- Born: Nicholas Bonaddio
- Education: Carnegie Mellon University
- Occupation: internet entrepreneur
- Known for: Founder of numberFire, Chief Product Officer at FanDuel
- Website: nikbonaddio.com

= Nik Bonaddio =

American Internet entrepreneur

Nik Bonaddio is an American Internet entrepreneur, and founder and CEO of the sports analytics site numberFire. In 2017, he was named Chief Product Officer at FanDuel, who acquired numberFire in September 2015.

== Career ==

After graduation, Bonaddio began work at Yahoo! as a software engineer. Bonaddio founded numberFire in 2009, after a successful appearance on ABC's Who Wants to Be a Millionaire with Regis Philbin. During the show's 10th anniversary run, Bonaddio won $100,000, which was then used to found numberFire.

Since its founding, numberFire has grown to over 600,000 subscribers and has gained recognition in the marketplace for accurate predictions, including correctly predicting winners of the Super Bowl and the NCAA Men's Division I Basketball Championship.

numberFire was purchased by FanDuel in September 2015. Terms were not disclosed.

After spending three years as the Chief Product Officer at FanDuel, Bonaddio left in 2020 to start BigBrain, an online gaming company. BigBrain's core gaming IP was purchased by US-based fantasy sports and sports betting app Fliff in 2025; terms were not disclosed, and Bonaddio joined Fliff as Chief Product Officer as a part of the transaction.

== Education ==

Bonaddio was raised in Wexford, Pennsylvania, a suburb in the North Hills neighborhood of metropolitan Pittsburgh, and graduated from nearby North Allegheny Senior High School. During his time at North Allegheny, he was featured multiple times in local newspapers for awards received for his online design collective, Lockjaw and was a varsity athlete on the soccer and tennis teams.

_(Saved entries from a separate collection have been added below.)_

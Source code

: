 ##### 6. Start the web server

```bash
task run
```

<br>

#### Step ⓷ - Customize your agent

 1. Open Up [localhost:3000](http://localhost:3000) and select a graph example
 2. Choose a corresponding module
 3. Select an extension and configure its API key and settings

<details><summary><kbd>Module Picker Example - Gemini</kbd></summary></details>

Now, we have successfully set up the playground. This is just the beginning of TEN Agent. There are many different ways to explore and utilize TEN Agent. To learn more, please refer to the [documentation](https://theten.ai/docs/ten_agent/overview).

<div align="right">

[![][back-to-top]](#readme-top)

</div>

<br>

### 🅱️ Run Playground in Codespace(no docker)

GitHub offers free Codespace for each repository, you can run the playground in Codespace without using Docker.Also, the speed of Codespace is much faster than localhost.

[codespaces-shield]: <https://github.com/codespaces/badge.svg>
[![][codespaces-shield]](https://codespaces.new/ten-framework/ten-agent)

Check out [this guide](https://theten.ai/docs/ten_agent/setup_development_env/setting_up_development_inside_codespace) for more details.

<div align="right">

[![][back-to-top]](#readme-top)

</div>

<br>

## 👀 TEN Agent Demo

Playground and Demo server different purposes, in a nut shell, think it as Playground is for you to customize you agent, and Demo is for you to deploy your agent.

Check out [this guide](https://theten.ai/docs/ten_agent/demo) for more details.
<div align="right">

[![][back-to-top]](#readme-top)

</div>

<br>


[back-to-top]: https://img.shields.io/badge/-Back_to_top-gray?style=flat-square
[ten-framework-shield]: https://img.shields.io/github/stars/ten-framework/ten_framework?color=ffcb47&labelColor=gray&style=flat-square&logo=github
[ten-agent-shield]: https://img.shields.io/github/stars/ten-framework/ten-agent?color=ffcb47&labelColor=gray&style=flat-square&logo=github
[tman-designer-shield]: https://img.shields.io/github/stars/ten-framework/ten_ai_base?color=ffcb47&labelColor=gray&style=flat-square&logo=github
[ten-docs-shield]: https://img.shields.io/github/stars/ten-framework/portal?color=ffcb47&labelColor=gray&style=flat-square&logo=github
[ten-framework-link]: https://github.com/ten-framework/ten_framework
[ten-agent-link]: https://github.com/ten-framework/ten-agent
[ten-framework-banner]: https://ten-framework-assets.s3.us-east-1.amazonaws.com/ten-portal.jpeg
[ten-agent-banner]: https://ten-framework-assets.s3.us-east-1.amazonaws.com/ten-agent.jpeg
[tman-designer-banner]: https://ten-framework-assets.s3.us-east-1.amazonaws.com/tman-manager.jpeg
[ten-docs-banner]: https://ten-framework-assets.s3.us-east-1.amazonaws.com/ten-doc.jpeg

He received a B.S. in 2004 from Carnegie Mellon University in Information Systems, followed by a M.S. in Information Systems Management in 2005. During his time at Carnegie Mellon, he was a two-time All-American athlete and record holder in track and field and a member of the Kappa Delta Rho fraternity.

== Awards ==

A prominent member of the emerging NYC tech scene, Bonaddio has been featured in a variety of publications and conferences. In addition to routinely contributing to ESPN, he has been featured in Sports Illustrated in 2011, FastCompany in 2012, and Under30CEO and Entrepreneur magazine amongst others in 2013.

== Other ventures ==

Bonaddio has also participated in high-stakes daily fantasy sports competitions. In 2022, he placed third in FanDuel's World Fantasy Baseball Championship and first in its World Fantasy Football Championship. In March 2023, he won the World Fantasy Basketball Championship, achieving multiple top finishes in FanDuel live final events.